Figure 2. IFN-I-inducing activity was reduced by the IFN-I blocking cocktail and further reduced by DFPP treatment. (A) Type I interferon (IFN-I)-inducing activity in plasma with or without an IFN blocking cocktail. IFN-I-inducing activity in patients with SLE (n = 11) and healthy control (HC) subjects (n = 5) was quantified by using THP-1 dual macrophages incubated with or without an IFN-I blocking cocktail and measuring relative light units (RLU) of chemiluminescence. Plasma samples from SLE patients were collected pre- and post-double-filtration plasmapheresis (DFPP) treatment. The IFN-I blocking cocktail contained 1 μg/mL each of anti-human IFN-α2, anti-human IFN-β antibodies, and anti-IFN-α/β receptor chain 2 antibodies. (B) IFN-I-inducing activity in plasma with an IFN-I blocking cocktail. Each symbol represents an individual. Differences between the groups were evaluated using the Wilcoxon signed-rank test (A,B).
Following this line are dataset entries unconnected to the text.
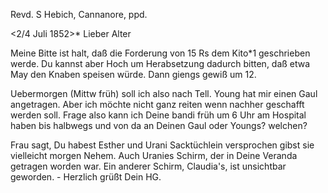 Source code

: Revd. S Hebich, Cannanore, ppd.

 <2/4 Juli 1852>*
Lieber Alter

Meine Bitte ist halt, daß die Forderung von 15 Rs dem Kito*1 geschrieben werde. Du kannst aber Hoch um Herabsetzung dadurch bitten, daß etwa May den Knaben speisen würde. Dann giengs gewiß um 12.

Uebermorgen (Mittw früh) soll ich also nach Tell. Young hat mir einen Gaul angetragen. Aber ich möchte nicht ganz reiten wenn nachher geschafft werden soll. Frage also kann ich Deine bandi früh um 6 Uhr am Hospital haben bis halbwegs und von da an Deinen Gaul oder Youngs? welchen?

Frau sagt, Du habest Esther und Urani Sacktüchlein versprochen gibst sie vielleicht morgen Nehem. Auch Uranies Schirm, der in Deine Veranda getragen worden war. Ein anderer Schirm, Claudia's, ist unsichtbar geworden. -  Herzlich grüßt
 Dein HG.

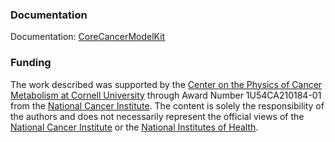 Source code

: ### Documentation
Documentation: [CoreCancerModelKit](https://varnerlab.github.io/CoreCancerModelKit/)

### Funding
The work described was supported by the [Center on the Physics of Cancer Metabolism at Cornell University](https://psoc.engineering.cornell.edu) through Award Number 1U54CA210184-01 from the [National Cancer Institute](https://www.cancer.gov). The content is solely the responsibility of the authors and does not necessarily
represent the official views of the [National Cancer Institute](https://www.cancer.gov) or the [National Institutes of Health](https://www.nih.gov).
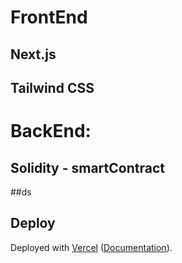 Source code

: 
# FrontEnd
<!-- # Next.js + Tailwind CSS Example -->
## Next.js
## Tailwind CSS
 
# BackEnd:
## Solidity - smartContract
##ds




## Deploy
Deployed with [Vercel](https://vercel.com/new?utm_source=github&utm_medium=readme&utm_campaign=next-example) ([Documentation](https://nextjs.org/docs/deployment)).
Two asterisks (**) indicate p < .01, and three asterisks (***) denote p < .001.
3.3. Reduction of IFN-I-inducing activity was not observed in STING-knockout reporter cells, and plasma dsDNA decreased following DFPP
In a previous study, we elucidated the involvement of the STING pathway in IFN-I production in patients with SLE. We hypothesised that this pathway may underlie the reduction in IFN-I-inducing activity following DFPP. Consequently, we assessed the IFN-I-inducing activity in human macrophages with STING knockout. The results revealed no discernible differences in IFN-I-inducing activity before and after DFPP treatment (). dsDNA activates the STING pathway by binding to cGAS. Subsequently, we analysed the plasma dsDNA concentration and found that it declined following DFPP treatment (). Given the apparent correlation between the dsDNA removal rate and the reduction of IFN-I-inducing activity in plasma (), we postulated that the STING pathway significantly contributes to the reduction of IFN-I-inducing activity due to DFPP therapy.
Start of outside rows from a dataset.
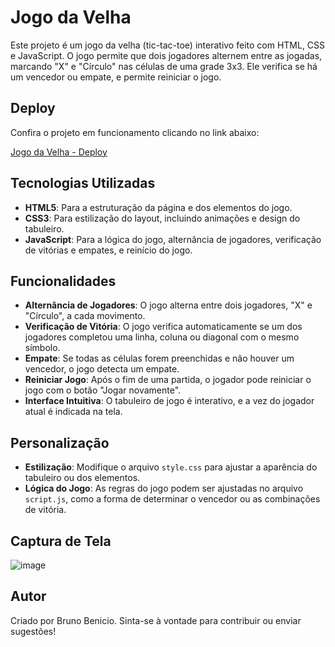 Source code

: # Jogo da Velha

Este projeto é um jogo da velha (tic-tac-toe) interativo feito com HTML, CSS e JavaScript. O jogo permite que dois jogadores alternem entre as jogadas, marcando "X" e "Círculo" nas células de uma grade 3x3. Ele verifica se há um vencedor ou empate, e permite reiniciar o jogo.

## Deploy

Confira o projeto em funcionamento clicando no link abaixo:

[Jogo da Velha - Deploy](https://jogo-da-velha-ashy-seven.vercel.app/)

## Tecnologias Utilizadas

- **HTML5**: Para a estruturação da página e dos elementos do jogo.
- **CSS3**: Para estilização do layout, incluindo animações e design do tabuleiro.
- **JavaScript**: Para a lógica do jogo, alternância de jogadores, verificação de vitórias e empates, e reinício do jogo.

## Funcionalidades

- **Alternância de Jogadores**: O jogo alterna entre dois jogadores, "X" e "Círculo", a cada movimento.
- **Verificação de Vitória**: O jogo verifica automaticamente se um dos jogadores completou uma linha, coluna ou diagonal com o mesmo símbolo.
- **Empate**: Se todas as células forem preenchidas e não houver um vencedor, o jogo detecta um empate.
- **Reiniciar Jogo**: Após o fim de uma partida, o jogador pode reiniciar o jogo com o botão "Jogar novamente".
- **Interface Intuitiva**: O tabuleiro de jogo é interativo, e a vez do jogador atual é indicada na tela.

## Personalização

- **Estilização**: Modifique o arquivo `style.css` para ajustar a aparência do tabuleiro ou dos elementos.
- **Lógica do Jogo**: As regras do jogo podem ser ajustadas no arquivo `script.js`, como a forma de determinar o vencedor ou as combinações de vitória.

## Captura de Tela

![image](https://github.com/user-attachments/assets/a556e3de-712d-41f2-a161-723a72386559)

## Autor

Criado por Bruno Benicio. Sinta-se à vontade para contribuir ou enviar sugestões!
Figure 3. Reduction of IFN-I-inducing activity was not observed in STING-knockout reporter cells. (A) Type I interferon (IFN-I)-inducing activity in plasma of patients with SLE (n = 11) and HCs (n = 5), quantified using THP1-Dual-KO-STING cells differentiated into macrophages and measuring relative light units (RLU) of chemiluminescence. Plasma samples from SLE patients were collected pre- and post-double-filtration plasmapheresis (DFPP) treatment. (B) Concentration of plasma double-stranded DNA (dsDNA). (C) Correlation between the reduction in IFN-I-inducing activity and plasma dsDNA removal rate. Each symbol represents an individual. The overall differences between the groups were evaluated using the Wilcoxon signed-rank test (A,B). Three asterisks (***) indicate p < .001. Associations between the two variables were assessed using Pearson’s correlation coefficient (C).
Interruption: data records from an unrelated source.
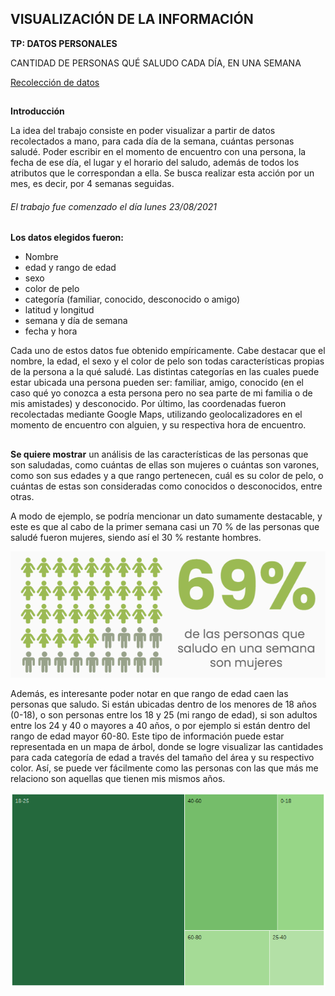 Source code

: ## VISUALIZACIÓN DE LA INFORMACIÓN
**TP: DATOS PERSONALES**

CANTIDAD DE PERSONAS QUÉ SALUDO CADA DÍA, EN UNA SEMANA

[Recolección de datos](datospersonales.csv)
##

**Introducción**

La idea del trabajo consiste en poder visualizar a partir de datos recolectados a mano, para cada día de la semana, cuántas personas saludé. Poder escribir en el momento de encuentro con una persona, la fecha de ese día, el lugar y el horario del saludo, además de todos los atributos que le correspondan a ella. Se busca realizar esta acción por un mes, es decir, por 4 semanas seguidas.

###### El trabajo fue comenzado el día lunes 23/08/2021

##
**Los datos elegidos fueron:** 

- Nombre
- edad y rango de edad
- sexo
- color de pelo
- categoría (familiar, conocido, desconocido o amigo)
- latitud y longitud
- semana y día de semana
- fecha y hora

Cada uno de estos datos fue obtenido empíricamente. Cabe destacar que el nombre, la edad, el sexo y el color de pelo son todas características propias de la persona a la qué saludé. Las distintas categorías en las cuales puede estar ubicada una persona pueden ser: familiar, amigo, conocido (en el caso qué yo conozca a esta persona pero no sea parte de mi familia o de mis amistades) y desconocido. Por último, las coordenadas fueron recolectadas mediante Google Maps, utilizando geolocalizadores en el momento de encuentro con alguien, y su respectiva hora de encuentro.

##
**Se quiere mostrar**
un análisis de las características de las personas que son saludadas, como cuántas de ellas son mujeres o cuántas son varones, como son sus edades y a que rango pertenecen, cuál es su color de pelo, o cuántas de estas son consideradas como conocidos o desconocidos, entre otras.

A modo de ejemplo, se podría mencionar un dato sumamente destacable, y este es que al cabo de la primer semana casi un 70 % de las personas que saludé fueron mujeres, siendo así el 30 % restante hombres.

![porcentaje de mujeres saludadas](mujeresvshombres.png)

Además, es interesante poder notar en que rango de edad caen las personas que saludo. Si están ubicadas dentro de los menores de 18 años (0-18), o son personas entre los 18 y 25 (mi rango de edad), si son adultos entre los 24 y 40 o mayores a 40 años, o por ejemplo si están dentro del rango de edad mayor 60-80. Este tipo de información puede estar representada en un mapa de árbol, donde se logre visualizar las cantidades para cada categoría de edad a través del tamaño del área y su respectivo color. Así, se puede ver fácilmente como las personas con las que más me relaciono son aquellas que tienen mis mismos años.

![personas por rango de edad](rangoedad.png)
3.4. Western blotting analysis revealed reduced STING and IRF3 phosphorylation following DFPP
To investigate the role of the STING pathway in the reduction of IFN-I-inducing activity by DFPP treatment, we analysed STING phosphorylation in stimulated human macrophages using western blotting. These results revealed a reduction in STING phosphorylation following DFPP treatment, indicating that DFPP reduced STING pathway activation (). Similarly, IRF3 phosphorylation was reduced (), consistent with a reduced activation of the STING pathway.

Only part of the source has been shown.